BEGIN RECORDS PROVIDED
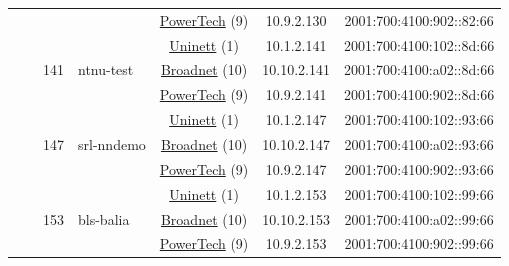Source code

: \begin{small}
\begin{center}
\begin{longtable}{|c|c|c|c|c|c|c|c|}
  &  &  &  & \multicolumn{2}{|c|}{\tiny{\href{http://www.powertech.no}{PowerTech} (9)}} & \tiny{10.9.2.130} & \tiny{2001:700:4100:902::82:66} \\* \cline{3-3}\cline{4-4}\cline{5-5}\cline{6-6}\cline{7-7}\cline{8-8}
  &  & \multirow{3}{*}{\tiny{141}} & \multicolumn{1}{|l|}{\multirow{3}{*}{\tiny{ntnu-test}}} & \multicolumn{2}{|c|}{\tiny{\href{https://www.uninett.no}{Uninett} (1)}} & \tiny{10.1.2.141} & \tiny{2001:700:4100:102::8d:66} \\* \cline{5-5}\cline{6-6}\cline{7-7}\cline{8-8}
  &  &  &  & \multicolumn{2}{|c|}{\tiny{\href{https://www.broadnet.no}{Broadnet} (10)}} & \tiny{10.10.2.141} & \tiny{2001:700:4100:a02::8d:66} \\* \cline{5-5}\cline{6-6}\cline{7-7}\cline{8-8}
  &  &  &  & \multicolumn{2}{|c|}{\tiny{\href{http://www.powertech.no}{PowerTech} (9)}} & \tiny{10.9.2.141} & \tiny{2001:700:4100:902::8d:66} \\* \cline{3-3}\cline{4-4}\cline{5-5}\cline{6-6}\cline{7-7}\cline{8-8}
  &  & \multirow{3}{*}{\tiny{147}} & \multicolumn{1}{|l|}{\multirow{3}{*}{\tiny{srl-nndemo}}} & \multicolumn{2}{|c|}{\tiny{\href{https://www.uninett.no}{Uninett} (1)}} & \tiny{10.1.2.147} & \tiny{2001:700:4100:102::93:66} \\* \cline{5-5}\cline{6-6}\cline{7-7}\cline{8-8}
  &  &  &  & \multicolumn{2}{|c|}{\tiny{\href{https://www.broadnet.no}{Broadnet} (10)}} & \tiny{10.10.2.147} & \tiny{2001:700:4100:a02::93:66} \\* \cline{5-5}\cline{6-6}\cline{7-7}\cline{8-8}
  &  &  &  & \multicolumn{2}{|c|}{\tiny{\href{http://www.powertech.no}{PowerTech} (9)}} & \tiny{10.9.2.147} & \tiny{2001:700:4100:902::93:66} \\* \cline{3-3}\cline{4-4}\cline{5-5}\cline{6-6}\cline{7-7}\cline{8-8}
  &  & \multirow{3}{*}{\tiny{153}} & \multicolumn{1}{|l|}{\multirow{3}{*}{\tiny{bls-balia}}} & \multicolumn{2}{|c|}{\tiny{\href{https://www.uninett.no}{Uninett} (1)}} & \tiny{10.1.2.153} & \tiny{2001:700:4100:102::99:66} \\* \cline{5-5}\cline{6-6}\cline{7-7}\cline{8-8}
  &  &  &  & \multicolumn{2}{|c|}{\tiny{\href{https://www.broadnet.no}{Broadnet} (10)}} & \tiny{10.10.2.153} & \tiny{2001:700:4100:a02::99:66} \\* \cline{5-5}\cline{6-6}\cline{7-7}\cline{8-8}
  &  &  &  & \multicolumn{2}{|c|}{\tiny{\href{http://www.powertech.no}{PowerTech} (9)}} & \tiny{10.9.2.153} & \tiny{2001:700:4100:902::99:66} \\* \cline{3-3}\cline{4-4}\cline{5-5}\cline{6-6}\cline{7-7}\cline{8-8}

\end{longtable}
\end{center}
\end{small}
END RECORDS PROVIDED
WORK TASK: Return a copy of each line of the material that holds the word "longtable".

RESULT OF THIS TASK:
\begin{longtable}{|c|c|c|c|c|c|c|c|}
\end{longtable}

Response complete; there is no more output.